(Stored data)

********

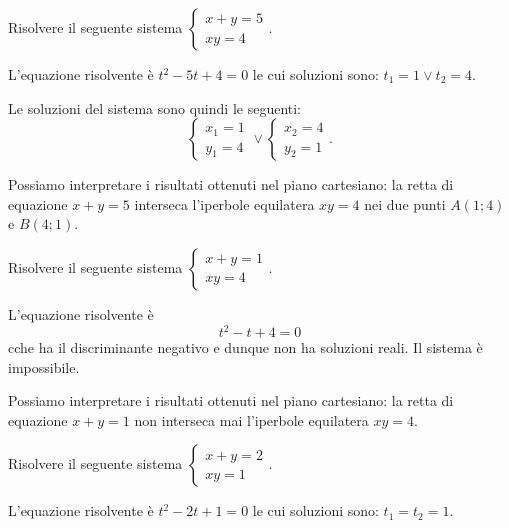 \begin{exrig}
\begin{esempio}
Risolvere il seguente sistema $\left\{\begin{array}{l}{x+y=5}\\{xy=4}\end{array}\right.$.
\begin{multicols}{2}
L'equazione risolvente è $t^2-5t+4=0$ le cui soluzioni sono: $t_1=1\vee t_2=4$.

Le soluzioni del sistema sono quindi le seguenti: \[ \left\{\begin{array}{l}{x_1=1}\\{y_1=4}\end{array}\right.\vee \left\{\begin{array}{l}{x_2=4}\\{y_2=1}\end{array}\right.. \]

Possiamo interpretare i risultati ottenuti nel piano cartesiano: la retta di equazione $x+y=5$ interseca l'iperbole equilatera ${xy}=4$ nei due punti $A(1;4)$ e $B(4;1)$.
\begin{center}

\end{center}
\end{multicols}
\end{esempio}

\begin{esempio}
Risolvere il seguente sistema $\left\{\begin{array}{l}{x+y=1}\\{xy=4}\end{array}\right.$.
\begin{multicols}{2}
L'equazione risolvente è \[ t^2-t+4=0 \] cche ha il discriminante negativo e dunque non ha soluzioni reali. Il sistema è impossibile.

Possiamo interpretare i risultati ottenuti nel piano cartesiano: la retta di equazione $x+y=1$ non interseca mai l'iperbole equilatera ${xy}=4$.
\begin{center}

\end{center}
\end{multicols}
\end{esempio}
\begin{esempio}
Risolvere il seguente sistema $\left\{\begin{array}{l}{x+y=2}\\{xy=1}\end{array}\right.$.
\begin{multicols}{2}
L'equazione risolvente è $t^2-2t+1=0$ le cui soluzioni sono: $t_1=t_2=1$.


\end{multicols}
\end{esempio}
\end{exrig}
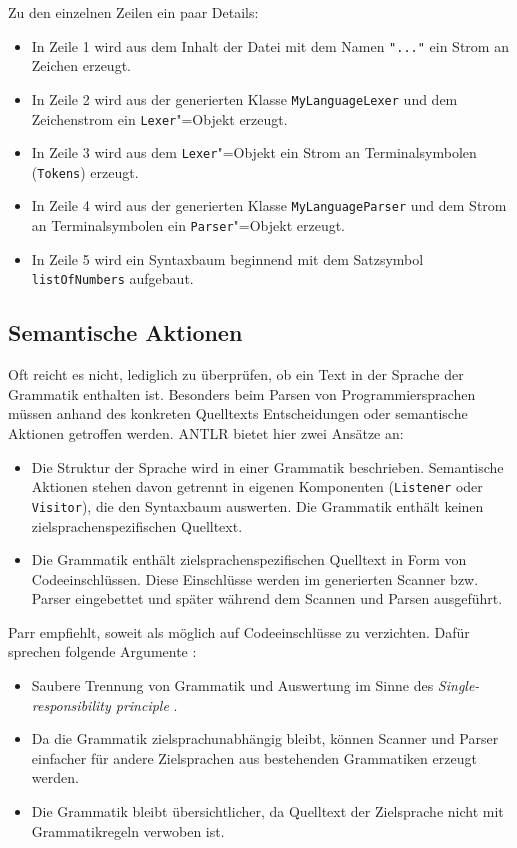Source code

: Zu den einzelnen Zeilen ein paar Details:
\begin{itemize}
    \item In Zeile 1 wird aus dem Inhalt der Datei mit dem Namen \lstinline{"..."} ein Strom an Zeichen erzeugt.
    \item In Zeile 2 wird aus der generierten Klasse \lstinline{MyLanguageLexer} und dem Zeichenstrom ein \lstinline{Lexer}"=Objekt erzeugt.
    \item In Zeile 3 wird aus dem \lstinline{Lexer}"=Objekt ein Strom an Terminalsymbolen (\lstinline{Tokens}) erzeugt.
    \item In Zeile 4 wird aus der generierten Klasse \lstinline{MyLanguageParser} und dem Strom an Terminalsymbolen ein \lstinline{Parser}"=Objekt erzeugt.
    \item In Zeile 5 wird ein Syntaxbaum beginnend mit dem Satzsymbol \lstinline{listOfNumbers} aufgebaut.
\end{itemize}

\pagebreak
\subsection{Semantische Aktionen}

Oft reicht es nicht, lediglich zu überprüfen, ob ein Text in der Sprache der Grammatik enthalten ist. Besonders beim Parsen von Programmiersprachen müssen anhand des konkreten Quelltexts Entscheidungen oder semantische Aktionen getroffen werden. ANTLR bietet hier zwei Ansätze an:

\begin{itemize}
    \item Die Struktur der Sprache wird in einer Grammatik beschrieben. Semantische Aktionen stehen davon getrennt in eigenen Komponenten (\lstinline{Listener} oder \lstinline{Visitor}), die den Syntaxbaum auswerten. Die Grammatik enthält keinen zielsprachenspezifischen Quelltext.
    \item Die Grammatik enthält zielsprachenspezifischen Quelltext in Form von Codeeinschlüssen. Diese Einschlüsse werden im generierten Scanner bzw. Parser eingebettet und später während dem Scannen und Parsen ausgeführt. 
\end{itemize}

Parr empfiehlt, soweit als möglich auf Codeeinschlüsse zu verzichten. Dafür sprechen folgende Argumente \cite{ANTLR4Reference}:
\begin{itemize}
    \item Saubere Trennung von Grammatik und Auswertung im Sinne des \emph{Single-res\-pon\-si\-bi\-li\-ty principle} \cite{AgileSoftwareDevelopmentPPP}.
    \item Da die Grammatik zielsprachunabhängig bleibt, können Scanner und Parser einfacher für andere Zielsprachen aus bestehenden Grammatiken erzeugt werden.
    \item Die Grammatik bleibt übersichtlicher, da Quelltext der Zielsprache nicht mit Grammatikregeln verwoben ist.
\end{itemize}

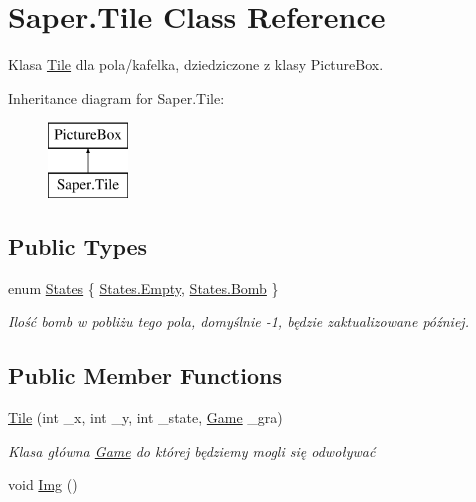 \hypertarget{class_saper_1_1_tile}{}\section{Saper.\+Tile Class Reference}
\label{class_saper_1_1_tile}


Klasa \mbox{\hyperlink{class_saper_1_1_tile}{Tile}} dla pola/kafelka, dziedziczone z klasy Picture\+Box.  


Inheritance diagram for Saper.\+Tile\+:\begin{figure}[H]
\begin{center}
\leavevmode
\includegraphics[height=2.000000cm]{class_saper_1_1_tile}
\end{center}
\end{figure}
\subsection*{Public Types}
\begin{DoxyCompactItemize}
\item 
enum \mbox{\hyperlink{class_saper_1_1_tile_a4318bc08fbfd24d56ffa8ea1359d845c}{States}} \{ \mbox{\hyperlink{class_saper_1_1_tile_a4318bc08fbfd24d56ffa8ea1359d845cace2c8aed9c2fa0cfbed56cbda4d8bf07}{States.\+Empty}}, 
\mbox{\hyperlink{class_saper_1_1_tile_a4318bc08fbfd24d56ffa8ea1359d845cacd3abfc2f377a4c3fd9181f919d9de82}{States.\+Bomb}}
 \}
\begin{DoxyCompactList}\small\item\em Ilość bomb w pobliżu tego pola, domyślnie -\/1, będzie zaktualizowane później. \end{DoxyCompactList}\end{DoxyCompactItemize}
\subsection*{Public Member Functions}
\begin{DoxyCompactItemize}
\item 
\mbox{\hyperlink{class_saper_1_1_tile_a5225a6086870b9c2c9cad42ae248be68}{Tile}} (int \+\_\+x, int \+\_\+y, int \+\_\+state, \mbox{\hyperlink{class_saper_1_1_game}{Game}} \+\_\+gra)
\begin{DoxyCompactList}\small\item\em Klasa główna \mbox{\hyperlink{class_saper_1_1_game}{Game}} do której będziemy mogli się odwoływać \end{DoxyCompactList}\item 
void \mbox{\hyperlink{class_saper_1_1_tile_a5d81eaa0b173ccb79598393706087e6d}{Img}} ()
\end{DoxyCompactItemize}
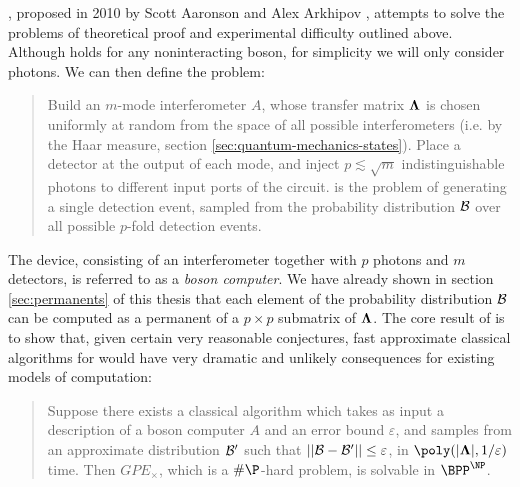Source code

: \newcommand{\gpe}{GPE_\times}
\bosonsampling, proposed in 2010 by Scott Aaronson and Alex Arkhipov \cite{Aaronson2010}, attempts to solve the problems of theoretical proof and experimental difficulty outlined above. 
Although \bosonsampling holds for any noninteracting boson, for simplicity we will only consider photons. We can then define the problem:
\begin{quote}
Build an $m$-mode interferometer $A$, whose transfer matrix  $\mathbf{\Lambda}$ is chosen uniformly at random from the space of all possible interferometers (i.e. by the Haar measure, section \ref{sec:quantum-mechanics-states}).  Place a detector at the output of each mode, and inject $p\lesssim \sqrt{m}$ indistinguishable photons to different input ports of the circuit. \bosonsampling is the problem of generating a single detection event, sampled from the probability distribution $\mathcal{B}$ over all possible $p$-fold detection events.
\end{quote}
The device, consisting of an interferometer together with $p$ photons and $m$ detectors, is referred to as a \emph{boson computer}. We have already shown in section \ref{sec:permanents} of this thesis that each element of the probability distribution $\mathcal{B}$ can be computed as a permanent of a $p\times p$ submatrix of $\mathbf{\Lambda}$.
The core result of \cite{Aaronson2010} is to show that, given certain very reasonable conjectures, fast approximate classical algorithms for \bosonsampling would have very dramatic and unlikely consequences for existing models of computation:
\begin{quote}
Suppose there exists a classical algorithm which takes as input a description of a boson computer $A$ and an error bound $\varepsilon$, and samples from an approximate distribution $\mathcal{B}'$ such that $||\mathcal{B} - \mathcal{B}'|| \le \varepsilon$, in $\poly(|\transfer|, 1/\varepsilon)$ time. Then 
$\gpe$, which is a $\#\P$-hard problem, is solvable in $\BPP^{\NP}$.  \cite{Aaronson2010}
\end{quote}
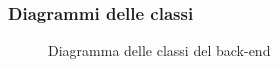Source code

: \subsubsection{Diagrammi delle classi}

\begin{figure}[H]
  \caption{Diagramma delle classi del back-end}
\end{figure}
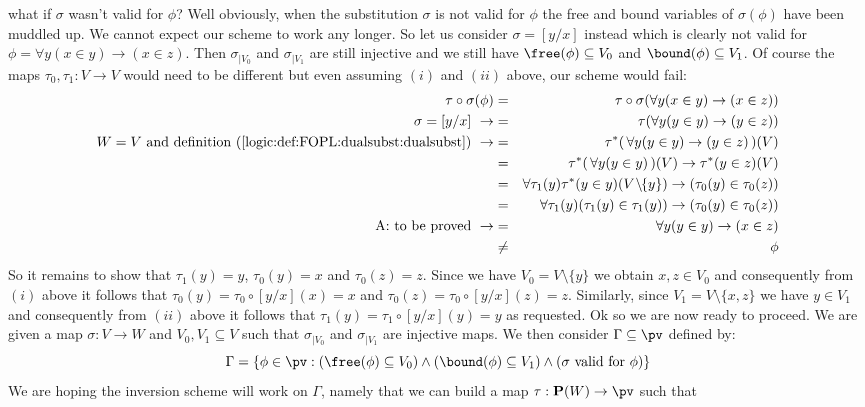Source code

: what if $\sigma$ wasn't valid for $\phi$? Well obviously, when the
substitution $\sigma$ is not valid for $\phi$ the free and bound
variables of $\sigma(\phi)$ have been muddled up. We cannot expect
our scheme to work any longer. So let us consider $\sigma=[y/x]$
instead which is clearly not valid for $\phi=\forall y(x\in
y)\to(x\in z)$. Then $\sigma_{|V_{0}}$ and $\sigma_{|V_{1}}$ are
still injective and we still have $\free(\phi)\subseteq V_{0}$ and
$\bound(\phi)\subseteq V_{1}$. Of course the maps
$\tau_{0},\tau_{1}:V\to V$ would need to be different but even
assuming $(i)$ and $(ii)$ above, our scheme would fail:
    \begin{eqnarray*}
    \tau\circ\sigma(\phi)&=&\tau\circ\sigma(\forall y(x\in y)\to(x\in
    z))\\
    \sigma=[y/x]\ \rightarrow&=&\tau(\forall y(y\in y)\to(y\in z))\\
    \mbox{$W=V$ and definition~(\ref{logic:def:FOPL:dualsubst:dualsubst})}\
    \rightarrow
    &=&\tau^{*}(\,\forall y(y\in y)\to(y\in z)\,)(V)\\
    &=&\tau^{*}(\,\forall y(y\in y)\,)(V)\to\tau^{*}(y\in z)(V)\\
    &=&\forall \tau_{1}(y)\tau^{*}(y\in
    y)(V\!\setminus\!\!\{y\})\to(\tau_{0}(y)\in\tau_{0}(z))\\
    &=&\forall\tau_{1}(y)(\tau_{1}(y)\in
    \tau_{1}(y))\to(\tau_{0}(y)\in\tau_{0}(z))\\
    \mbox{A: to be proved}\ \rightarrow&=&\forall y(y\in y)\to(x\in z)\\
    &\neq&\phi
    \end{eqnarray*}
So it remains to show that $\tau_{1}(y)=y$, $\tau_{0}(y)=x$ and
$\tau_{0}(z)=z$. Since we have $V_{0}=V\setminus\{y\}$ we obtain
$x,z\in V_{0}$ and consequently from $(i)$ above it follows that
$\tau_{0}(y)=\tau_{0}\circ[y/x](x)=x$ and
$\tau_{0}(z)=\tau_{0}\circ[y/x](z)=z$. Similarly, since
$V_{1}=V\setminus\{x,z\}$ we have $y\in V_{1}$ and consequently from
$(ii)$ above it follows that $\tau_{1}(y)=\tau_{1}\circ[y/x](y)=y$
as requested. Ok so we are now ready to proceed. We are given a map
$\sigma:V\to W$ and $V_{0}, V_{1}\subseteq V$ such that
$\sigma_{|V_{0}}$ and $\sigma_{|V_{1}}$ are injective maps. We then
consider $\Gamma\subseteq\pv$ defined by:
    \[
    \Gamma=\{\phi\in\pv:(\free(\phi)\subseteq
    V_{0})\land(\bound(\phi)\subseteq V_{1})\land(\mbox{$\sigma$
    valid for $\phi$})\}
    \]
We are hoping the inversion scheme will work on $\Gamma$, namely
that we can build a map $\tau:{\bf P}(W)\to\pv$ such that

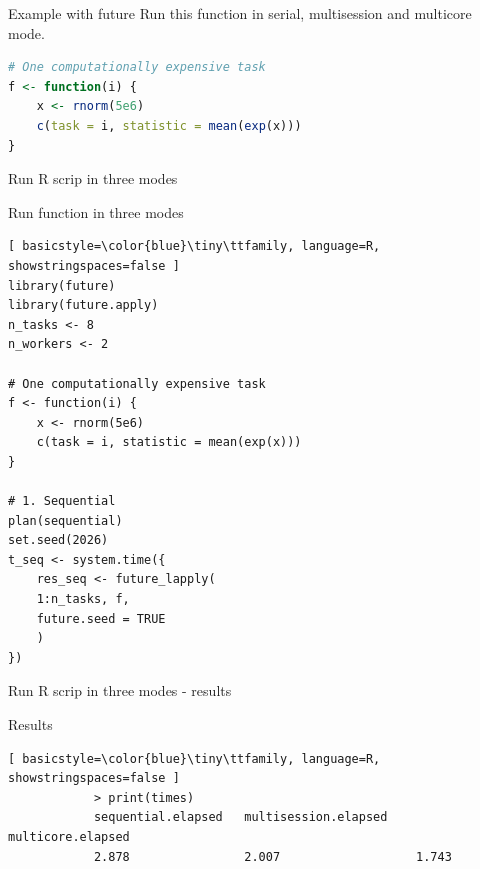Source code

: \documentclass[compress,xcolor=table]{beamer}
\begin{document}
\begin{frame}[fragile]{Example with future}
Run this function in serial, multisession and multicore mode.\\
	
\begin{lstlisting}[language=R]
# One computationally expensive task
f <- function(i) {
	x <- rnorm(5e6)
	c(task = i, statistic = mean(exp(x)))
}
\end{lstlisting}
\end{frame}


\begin{frame}[fragile]{Run R scrip in three modes}
	\hfill \href{https://github.com/janezpovh/parallel-R-nov-26/blob/main/code/Rscripts_part3_future.R} {
	} 
		\vspace{-1mm} \begin{block} 
	{Run function in three modes} 
	\tiny \begin{lstlisting}[ basicstyle=\color{blue}\tiny\ttfamily, language=R, showstringspaces=false ] 
library(future)
library(future.apply)
n_tasks <- 8
n_workers <- 2

# One computationally expensive task
f <- function(i) {
	x <- rnorm(5e6)
	c(task = i, statistic = mean(exp(x)))
}

# 1. Sequential
plan(sequential)
set.seed(2026)
t_seq <- system.time({
	res_seq <- future_lapply(
	1:n_tasks, f,
	future.seed = TRUE
	)
})
	\end{lstlisting} 
\end{block} 
	
\end{frame}




\begin{frame}[fragile]{Run R scrip in three modes - results}
\begin{block}{Results} 
 \begin{lstlisting}[ basicstyle=\color{blue}\tiny\ttfamily, language=R, showstringspaces=false ] 
			> print(times)
			sequential.elapsed   multisession.elapsed    multicore.elapsed 
			2.878                2.007                   1.743 
\end{lstlisting} 
\end{block} 
	
\end{frame}
\end{document}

********

**TASK DESCRIPTION:**
Give back exactly the lines from the top of the records to the line containing "L'equazione risolvente è \[ t^2-t+4=0", both included, and no pictures.

**THE COMPLETED TASK:**
 \begin{exrig}
\begin{esempio}
Risolvere il seguente sistema $\left\{\begin{array}{l}{x+y=5}\\{xy=4}\end{array}\right.$.
\begin{multicols}{2}
L'equazione risolvente è $t^2-5t+4=0$ le cui soluzioni sono: $t_1=1\vee t_2=4$.

Le soluzioni del sistema sono quindi le seguenti: \[ \left\{\begin{array}{l}{x_1=1}\\{y_1=4}\end{array}\right.\vee \left\{\begin{array}{l}{x_2=4}\\{y_2=1}\end{array}\right.. \]

Possiamo interpretare i risultati ottenuti nel piano cartesiano: la retta di equazione $x+y=5$ interseca l'iperbole equilatera ${xy}=4$ nei due punti $A(1;4)$ e $B(4;1)$.
\begin{center}

\end{center}
\end{multicols}
\end{esempio}

\begin{esempio}
Risolvere il seguente sistema $\left\{\begin{array}{l}{x+y=1}\\{xy=4}\end{array}\right.$.
\begin{multicols}{2}
L'equazione risolvente è \[ t^2-t+4=0 \] cche ha il discriminante negativo e dunque non ha soluzioni reali. Il sistema è impossibile.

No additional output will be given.